Updated: Feb 18, 2022
Playing Submerged: Hidden Depths is a weird experience at first. The game starts with the player with next to no information about what is happening or why. However, the game’s slow-burn benefits the entire experience in several ways. Frankly, the entire experience is made by the sum of its parts.
Submerged: Hidden Depths plot is…well it’s complicated.
The player controls a brother and a sister, Taku and Miku, as they explore a destroyed city. The world has been consumed by evil-looking plants that have corrupted every living thing. The evidence of corruption is apparent everywhere you look. Any other human being has been transformed into strange plant-like forms, their camps have been destroyed by the invading plants. Meanwhile, the rest of the world has been submerged in water with the only standing buildings being massive skyscrapers. For the most part, the plot is told through discoverable diary entries and small amounts of exposition.

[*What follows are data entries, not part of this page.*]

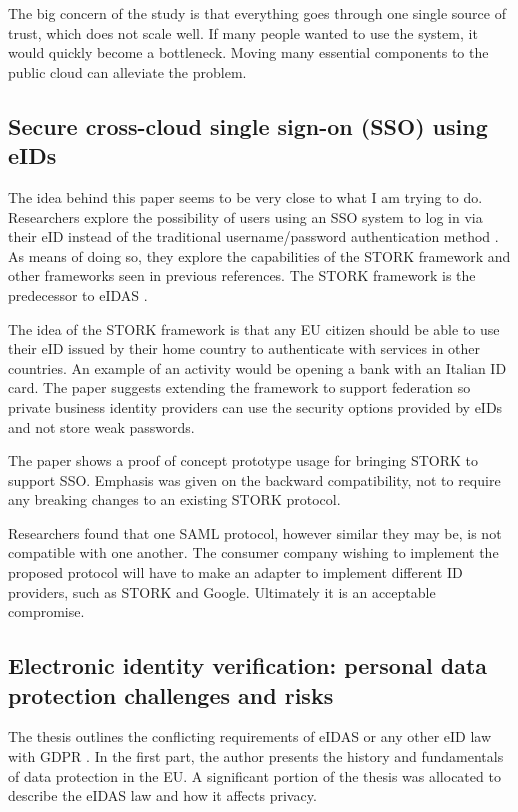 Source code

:The big concern of the study is that everything goes through one single source of trust, which does not scale well. If many people wanted to use the system, it would quickly become a bottleneck. Moving many essential components to the public cloud can alleviate the problem.

\subsection{Secure cross-cloud single sign-on (SSO) using eIDs}

The idea behind this paper seems to be very close to what I am trying to do. Researchers explore the possibility of users using an SSO system to log in via their eID instead of the traditional username/password authentication method \cite{secure-signon}. As means of doing so, they explore the capabilities of the STORK framework and other frameworks seen in previous references. The STORK framework is the predecessor to eIDAS \cite{stork}.

The idea of the STORK framework is that any EU citizen should be able to use their eID issued by their home country to authenticate with services in other countries. An example of an activity would be opening a bank with an Italian ID card. The paper suggests extending the framework to support federation so private business identity providers can use the security options provided by eIDs and not store weak passwords.

The paper shows a proof of concept prototype usage for bringing STORK to support SSO. Emphasis was given on the backward compatibility, not to require any breaking changes to an existing STORK protocol.

Researchers found that one SAML protocol, however similar they may be, is not compatible with one another. The consumer company wishing to implement the proposed protocol will have to make an adapter to implement different ID providers, such as STORK and Google. Ultimately it is an acceptable compromise.

\subsection{Electronic identity verification: personal data protection challenges and risks}

The thesis outlines the conflicting requirements of eIDAS or any other eID law with GDPR \cite{gdpr-thesis}. In the first part, the author presents the history and fundamentals of data protection in the EU. A significant portion of the thesis was allocated to describe the eIDAS law and how it affects privacy.

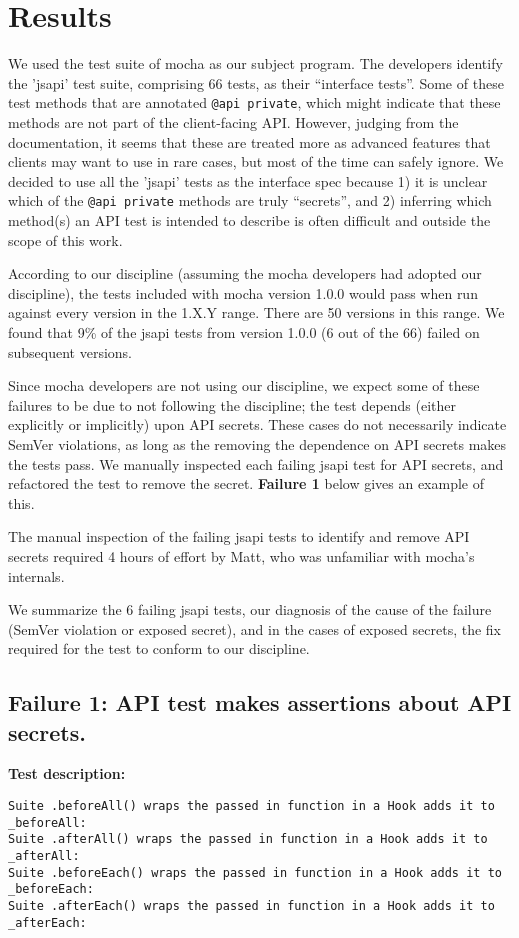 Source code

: \section{Results}
We used the test suite of mocha as our subject program. The developers
identify the 'jsapi' test suite, comprising 66 tests, as their
``interface tests''. Some of these test methods that are annotated
{\tt @api private}, which might indicate that these methods are not
part of the client-facing API. However, judging from the
documentation, it seems that these are treated more as advanced
features that clients may want to use in rare cases, but most of the
time can safely ignore. We decided to use all the 'jsapi' tests as the
interface spec because 1) it is unclear which of the {\tt @api
  private} methods are truly ``secrets'', and 2) inferring which
method(s) an API test is intended to describe is often difficult and
outside the scope of this work.

According to our discipline (assuming the mocha developers had adopted
our discipline), the tests included with mocha version 1.0.0 would
pass when run against every version in the 1.X.Y range. There are 50
versions in this range. We found that 9\% of the jsapi tests from
version 1.0.0 (6 out of the 66) failed on subsequent versions.

Since mocha developers are not using our discipline, we expect some of
these failures to be due to not following the discipline; the test
depends (either explicitly or implicitly) upon API secrets. These
cases do not necessarily indicate SemVer violations, as long as the
removing the dependence on API secrets makes the tests pass. We
manually inspected each failing jsapi test for API secrets, and
refactored the test to remove the secret. {\bf Failure 1} below gives
an example of this.

The manual inspection of the failing jsapi tests to identify and
remove API secrets required 4 hours of effort by Matt, who was
unfamiliar with mocha's internals.

We summarize the 6 failing jsapi tests, our diagnosis of the cause of
the failure (SemVer violation or exposed secret), and in the cases of
exposed secrets, the fix required for the test to conform to our
discipline.

\subsection{Failure 1: API test makes assertions about API secrets.}
{\bf Test description: }
\begin{verbatim}
Suite .beforeAll() wraps the passed in function in a Hook adds it to _beforeAll:
Suite .afterAll() wraps the passed in function in a Hook adds it to _afterAll:
Suite .beforeEach() wraps the passed in function in a Hook adds it to _beforeEach:
Suite .afterEach() wraps the passed in function in a Hook adds it to _afterEach:
\end{verbatim}

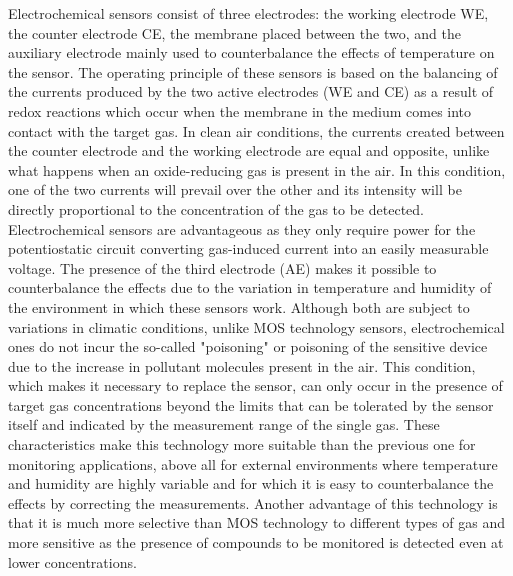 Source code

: \documentclass[10pt]{../imeko_acta}
\begin{document}
Electrochemical sensors consist of three electrodes: the working electrode WE, the counter electrode CE, the membrane placed between the two, and the auxiliary electrode mainly used to counterbalance the effects of temperature on the sensor. The operating principle of these sensors is based on the balancing of the currents produced by the two active electrodes (WE and CE) as a result of redox reactions which occur when the membrane in the medium comes into contact with the target gas. In clean air conditions, the currents created between the counter electrode and the working electrode are equal and opposite, unlike what happens when an oxide-reducing gas is present in the air. In this condition, one of the two currents will prevail over the other and its intensity will be directly proportional to the concentration of the gas to be detected. Electrochemical sensors are advantageous as they only require power for the potentiostatic circuit converting gas-induced current into an easily measurable voltage. The presence of the third electrode (AE) makes it possible to counterbalance the effects due to the variation in temperature and humidity of the environment in which these sensors work. Although both are subject to variations in climatic conditions, unlike MOS technology sensors, electrochemical ones do not incur the so-called "poisoning" or poisoning of the sensitive device due to the increase in pollutant molecules present in the air. This condition, which makes it necessary to replace the sensor, can only occur in the presence of target gas concentrations beyond the limits that can be tolerated by the sensor itself and indicated by the measurement range of the single gas. These characteristics make this technology more suitable than the previous one for monitoring applications, above all for external environments where temperature and humidity are highly variable and for which it is easy to counterbalance the effects by correcting the measurements. Another advantage of this technology is that it is much more selective than MOS technology to different types of gas and more sensitive as the presence of compounds to be monitored is detected even at lower concentrations.
\end{document}
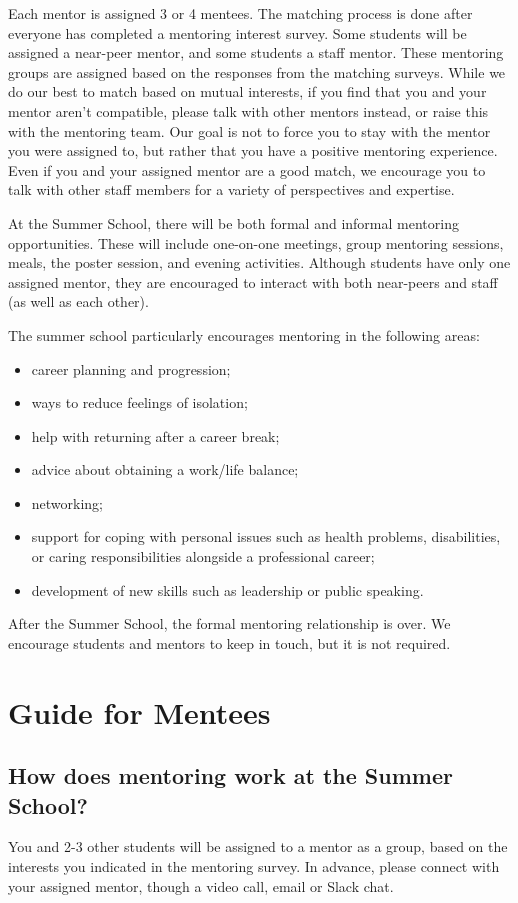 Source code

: \documentclass[titlepage]{article}
\let\oldsection\section
\renewcommand{\section}{\clearpage\oldsection}
\begin{document}
Each mentor is assigned 3 or 4 mentees. The matching process is done after everyone has completed a mentoring interest survey.  Some students will be assigned a near-peer mentor, and some students a staff mentor. These mentoring groups are assigned based on the responses from the matching surveys. While we do our best to match based on mutual interests, if you find that you and your mentor aren't compatible, please talk with other mentors instead, or raise this with the mentoring team. Our goal is not to force you to stay with the mentor you were assigned to, but rather that you have a positive mentoring experience. Even if you and your assigned mentor are a good match, we encourage you to talk with other staff members for a variety of perspectives and expertise.

At the Summer School, there will be both formal and informal mentoring opportunities. These will include one-on-one meetings, group mentoring sessions, meals, the poster session, and evening activities. Although students have only one assigned mentor, they are encouraged to interact with both near-peers and staff (as well as each other).

The summer school particularly encourages mentoring in the following areas:

\begin{itemize}
\item career planning and progression;
\item ways to reduce feelings of isolation;
\item help with returning after a career break;
\item advice about obtaining a work/life balance;
\item networking;
\item support for coping with personal issues such as health problems, disabilities, or caring responsibilities alongside a professional career;
\item development of new skills such as leadership or public speaking.
\end{itemize}

After the Summer School, the formal mentoring relationship is over. We encourage students and mentors to keep in touch, but it is not required.

\section{Guide for Mentees}
\label{sec:org1848cfc}
\subsection{How does mentoring work at the Summer School?}
\label{sec:orgd21f55b}
You and 2-3 other students will be assigned to a mentor as a group, based on the interests you indicated in the mentoring survey.  In advance, please connect with your assigned mentor, though a video call, email or Slack chat.
\end{document}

A lot of the plot is told through the interaction of the two siblings.
The siblings themselves are an interesting pair, even though they really don’t talk. The majority of the game focuses on Miku’s journey to save the world by turning the corrupted plants back to their normal state. Miku herself is a character who is full of regret for her actions that have led her and her brother to this place. She knows she has a task to complete but hates the fact that her brother has been forced into this life. Her brother, however, only wants to help his sister. Both characters are given their own motivations and beliefs and the interactions between the two are filled with emotion, even with limited dialogue.
Submerged: Hidden Depths is described as a third-person ‘relaxporation’ adventure. The game focuses on completing puzzles and exploring the sunken world. There is no real combat to speak of and there is no real danger to the characters. Players will enter their boat and sail around the world to find the buildings that have a seed, which they can use to give new life to the world around them. The open-world parts have plenty of other things for the player to find, from pieces of tech to animals and diary entries. Each of these can be used for character customisation or to tell the story of the world.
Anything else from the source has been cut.